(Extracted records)
[Start of section]

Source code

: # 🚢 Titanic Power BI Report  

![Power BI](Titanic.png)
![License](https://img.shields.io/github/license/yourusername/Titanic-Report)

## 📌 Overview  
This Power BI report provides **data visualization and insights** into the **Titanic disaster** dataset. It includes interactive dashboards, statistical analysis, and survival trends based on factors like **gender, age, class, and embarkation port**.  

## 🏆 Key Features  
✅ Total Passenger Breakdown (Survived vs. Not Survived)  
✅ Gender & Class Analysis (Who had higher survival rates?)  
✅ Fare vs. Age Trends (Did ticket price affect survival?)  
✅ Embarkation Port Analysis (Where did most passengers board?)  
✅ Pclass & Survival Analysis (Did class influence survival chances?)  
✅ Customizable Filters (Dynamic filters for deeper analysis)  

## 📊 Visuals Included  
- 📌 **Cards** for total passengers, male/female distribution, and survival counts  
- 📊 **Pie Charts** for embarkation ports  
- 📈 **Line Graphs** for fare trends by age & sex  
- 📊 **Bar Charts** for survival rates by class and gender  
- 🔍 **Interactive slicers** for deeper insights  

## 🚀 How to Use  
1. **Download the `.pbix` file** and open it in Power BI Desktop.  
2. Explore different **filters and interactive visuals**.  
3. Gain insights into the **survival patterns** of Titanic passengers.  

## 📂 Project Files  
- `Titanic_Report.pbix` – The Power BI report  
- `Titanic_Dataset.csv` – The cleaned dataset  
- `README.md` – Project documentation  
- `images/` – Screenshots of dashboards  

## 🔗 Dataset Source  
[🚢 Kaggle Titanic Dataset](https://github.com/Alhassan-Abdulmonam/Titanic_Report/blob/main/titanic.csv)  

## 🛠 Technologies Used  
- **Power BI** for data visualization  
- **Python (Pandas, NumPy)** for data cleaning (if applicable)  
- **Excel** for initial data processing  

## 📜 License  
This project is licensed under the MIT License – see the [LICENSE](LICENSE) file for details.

[End of section]

WORK ORDER -> Without omitting any record, transcribe the data exactly.

RESULT OF THIS TASK ->
Source code

: # 🚢 Titanic Power BI Report  

![Power BI](Titanic.png)
![License](https://img.shields.io/github/license/yourusername/Titanic-Report)

## 📌 Overview  
This Power BI report provides **data visualization and insights** into the **Titanic disaster** dataset. It includes interactive dashboards, statistical analysis, and survival trends based on factors like **gender, age, class, and embarkation port**.  

## 🏆 Key Features  
✅ Total Passenger Breakdown (Survived vs. Not Survived)  
✅ Gender & Class Analysis (Who had higher survival rates?)  
✅ Fare vs. Age Trends (Did ticket price affect survival?)  
✅ Embarkation Port Analysis (Where did most passengers board?)  
✅ Pclass & Survival Analysis (Did class influence survival chances?)  
✅ Customizable Filters (Dynamic filters for deeper analysis)  

## 📊 Visuals Included  
- 📌 **Cards** for total passengers, male/female distribution, and survival counts  
- 📊 **Pie Charts** for embarkation ports  
- 📈 **Line Graphs** for fare trends by age & sex  
- 📊 **Bar Charts** for survival rates by class and gender  
- 🔍 **Interactive slicers** for deeper insights  

## 🚀 How to Use  
1. **Download the `.pbix` file** and open it in Power BI Desktop.  
2. Explore different **filters and interactive visuals**.  
3. Gain insights into the **survival patterns** of Titanic passengers.  

## 📂 Project Files  
- `Titanic_Report.pbix` – The Power BI report  
- `Titanic_Dataset.csv` – The cleaned dataset  
- `README.md` – Project documentation  
- `images/` – Screenshots of dashboards  

## 🔗 Dataset Source  
[🚢 Kaggle Titanic Dataset](https://github.com/Alhassan-Abdulmonam/Titanic_Report/blob/main/titanic.csv)  

## 🛠 Technologies Used  
- **Power BI** for data visualization  
- **Python (Pandas, NumPy)** for data cleaning (if applicable)  
- **Excel** for initial data processing  

## 📜 License  
This project is licensed under the MIT License – see the [LICENSE](LICENSE) file for details.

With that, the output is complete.